November’s presidential election will be a re-run of 1932, but with one significant difference. Instead of Franklin Roosevelt challenging Herbert Hoover, 2012 has a Herbert Hoover look-alike against a pale impersonator of FDR. A Mitt Romney victory will give us the same failed policies that muddled us through the Great Depression’s early years. Re-election of Barack Obama only prolongs his liberal version of muddling.

Roosevelt won in 1932 because it was obvious that the Republican president was unwilling to take the forceful steps necessary to bring the nation out of the doldrums of massive unemployment and economic stagnation. Romney may win in 2012 because Barack Obama failed to follow the aggressive practices instituted by FDR to reduce unemployment and put private business back to work.

But electing Romney will not initiate the recovery that followed Roosevelt’s inauguration. Instead, the Republicans still believe, despite the evidence of history, that unregulated capitalism is the surest way to recovery and prosperity. They apparently slept through that section of American history that dealt with the 1920s and 30s.

The last three years of Hoover’s only term are an image of what four years of a Romney administration would look like. Hoover, like his modern counterpart, was too committed to conservative ideology to deal effectively with the severe economic crisis facing the nation.

To Hoover, a balanced budget was essential. He managed that only in the early part of his administration. By the end of his term even this advocate of fiscal responsibility had resorted to deficit spending.

Romney talks of a balanced budget but only at some point in the future. For the next four years, regardless of which party controls the presidency, the national debt will increase by a trillion dollars each year. Even Romney will need a constantly rising debt ceiling. If he takes us to war in Syria, Iran or Yemen, his deficits may exceed Obama’s.

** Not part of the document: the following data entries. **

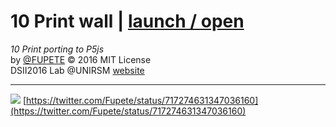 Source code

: # 10 Print wall | [launch / open](http://dsii-2016-unirsm.github.io/p5/10print/fupete)
_10 Print porting to P5js_  
by [@FUPETE](http://www.twitter.com/fupete) © 2016 MIT License  
DSII2016 Lab @UNIRSM [website](http://dsii-2016-unirsm.github.io)

----

![](http://i.imgur.com/tsXXqk8.png?1) 
[https://twitter.com/Fupete/status/717274631347036160](https://twitter.com/Fupete/status/717274631347036160)
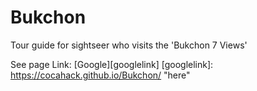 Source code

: # Bukchon
Tour guide for sightseer who visits the 'Bukchon 7 Views'

See page Link: [Google][googlelink]
[googlelink]: https://cocahack.github.io/Bukchon/ "here"
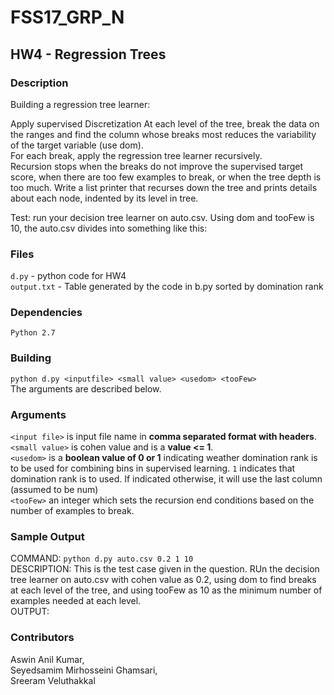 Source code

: # FSS17_GRP_N
## HW4 - Regression Trees

### Description
Building a regression tree learner:

Apply supervised Discretization
At each level of the tree, break the data on the ranges and find the column whose breaks most reduces the variability of the target variable (use dom).  
For each break, apply the regression tree learner recursively.  
Recursion stops when the breaks do not improve the supervised target score, when there are too few examples to break, or when the tree depth is too much.
Write a list printer that recurses down the tree and prints details about each node, indented by its level in tree.  

Test: run your decision tree learner on auto.csv. Using dom and tooFew is 10, the auto.csv divides into something like this:

### Files
`d.py` - python code for HW4   
`output.txt` - Table generated by the code in b.py sorted by domination rank  

### Dependencies
`Python 2.7`

### Building
`python d.py <inputfile> <small value> <usedom> <tooFew>`   
The arguments are described below.  

### Arguments
`<input file>` is input file name in __comma separated format with headers__.  
`<small value>` is cohen value and is a __value <= 1__.  
`<usedom>` is a __boolean value of 0 or 1__ indicating weather domination rank is to be used for combining bins in supervised learning. `1` indicates that domination rank is to used. If indicated otherwise, it will use the last column (assumed to be num)  
`<tooFew>` an integer which sets the recursion end conditions based on the number of examples to break.   

### Sample Output
COMMAND: `python d.py auto.csv 0.2 1 10`  
DESCRIPTION: This is the test case given in the question. RUn the decision tree learner on auto.csv with cohen value as 0.2, using dom to find breaks at each level of the tree, and using tooFew as 10 as the minimum number of examples needed at each level.  
OUTPUT:  

### Contributors
Aswin Anil Kumar,  
Seyedsamim Mirhosseini Ghamsari,  
Sreeram Veluthakkal
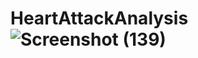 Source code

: # HeartAttackAnalysis![Screenshot (139)](https://github.com/user-attachments/assets/5f839896-c4b3-4572-bb25-98e7c399c247)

A balanced budget in the midst of our economic crisis, unmatched since the Great Depression, is foolhardy. Americans had no qualms about deficits as a means of fighting World War II. The Great Depression and the current Great Recession are the economic equivalents of that war.

Obama’s failure has been his timidity in using deficit finance to fight this economic catastrophe. Romney simply scorns its use.

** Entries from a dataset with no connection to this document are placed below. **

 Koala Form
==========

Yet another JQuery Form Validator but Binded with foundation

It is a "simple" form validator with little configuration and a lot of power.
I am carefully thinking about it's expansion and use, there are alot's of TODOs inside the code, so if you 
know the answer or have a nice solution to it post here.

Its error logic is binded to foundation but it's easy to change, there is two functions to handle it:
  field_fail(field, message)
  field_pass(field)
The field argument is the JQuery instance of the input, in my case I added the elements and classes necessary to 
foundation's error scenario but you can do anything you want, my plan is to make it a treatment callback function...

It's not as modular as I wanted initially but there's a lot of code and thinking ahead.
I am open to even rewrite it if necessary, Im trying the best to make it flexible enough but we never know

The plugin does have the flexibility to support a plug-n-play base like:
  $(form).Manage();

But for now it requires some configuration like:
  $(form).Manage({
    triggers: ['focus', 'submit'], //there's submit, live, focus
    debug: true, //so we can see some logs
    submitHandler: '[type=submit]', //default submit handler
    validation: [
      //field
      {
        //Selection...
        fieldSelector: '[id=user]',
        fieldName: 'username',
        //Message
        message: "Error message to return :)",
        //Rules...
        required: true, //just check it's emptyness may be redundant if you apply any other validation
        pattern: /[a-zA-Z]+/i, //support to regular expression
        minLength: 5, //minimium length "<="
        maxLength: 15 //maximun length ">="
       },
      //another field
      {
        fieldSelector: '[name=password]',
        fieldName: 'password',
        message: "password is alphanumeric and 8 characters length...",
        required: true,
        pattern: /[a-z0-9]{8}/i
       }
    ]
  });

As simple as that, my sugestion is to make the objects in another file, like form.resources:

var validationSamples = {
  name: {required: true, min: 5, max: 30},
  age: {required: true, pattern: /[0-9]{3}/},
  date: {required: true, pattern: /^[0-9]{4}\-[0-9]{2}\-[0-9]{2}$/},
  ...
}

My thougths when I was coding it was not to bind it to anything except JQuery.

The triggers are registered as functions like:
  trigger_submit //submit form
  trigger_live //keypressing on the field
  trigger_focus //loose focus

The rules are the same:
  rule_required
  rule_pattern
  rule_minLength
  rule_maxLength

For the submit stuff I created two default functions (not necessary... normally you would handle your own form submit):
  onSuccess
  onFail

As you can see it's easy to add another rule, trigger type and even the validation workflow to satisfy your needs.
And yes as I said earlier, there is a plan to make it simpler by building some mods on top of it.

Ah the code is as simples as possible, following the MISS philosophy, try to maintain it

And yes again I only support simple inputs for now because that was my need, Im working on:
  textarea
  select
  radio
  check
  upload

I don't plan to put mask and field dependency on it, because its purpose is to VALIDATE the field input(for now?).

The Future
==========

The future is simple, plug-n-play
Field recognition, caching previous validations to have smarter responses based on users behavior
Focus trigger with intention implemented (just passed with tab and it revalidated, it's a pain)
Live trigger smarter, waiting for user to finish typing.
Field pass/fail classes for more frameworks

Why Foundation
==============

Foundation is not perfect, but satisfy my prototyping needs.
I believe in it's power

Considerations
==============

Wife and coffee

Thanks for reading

In support of their balanced budget demand, Republicans enjoy comparing governmental and family budgets. They argue that families have to live within their income, spending no more than they take in. Rot!

A family purchasing a home or car does so on borrowed money. As long as the family meets the mortgage or makes car payments while still maintaining a decent standard of living, there is no problem. But the millions of Americans who in the last four years have lost their homes to foreclosure or had their cars repossessed demonstrate that the government budget isn’t the only one that relies on deficits. But just as most families can manage their debt, so can government.

The Romney plan would emulate Hoover’s initial effort to cope with the depression: cut spending. We have seen what happens when European banks, through the threat of withholding loans, imposed force austerity on Greece first and very likely on several other struggling nations. Massive unemployment followed, caused by dismissing government workers and layoffs in the private sector.

For the next four years, no matter who wins, America faces a prolonged slump that will rival in length the hard times of the 1930s. Missing will be the hope that grew with FDR’s firm handling of the crisis he faced. Instead, the next presidential term will be marked by a growing despair as whichever candidate wins is unable to cope with the task ahead.

Ralph E. Shaffer is professor emeritus of history at Cal Poly Pomona (Calif.) and an occasional contributor to Stephens Media.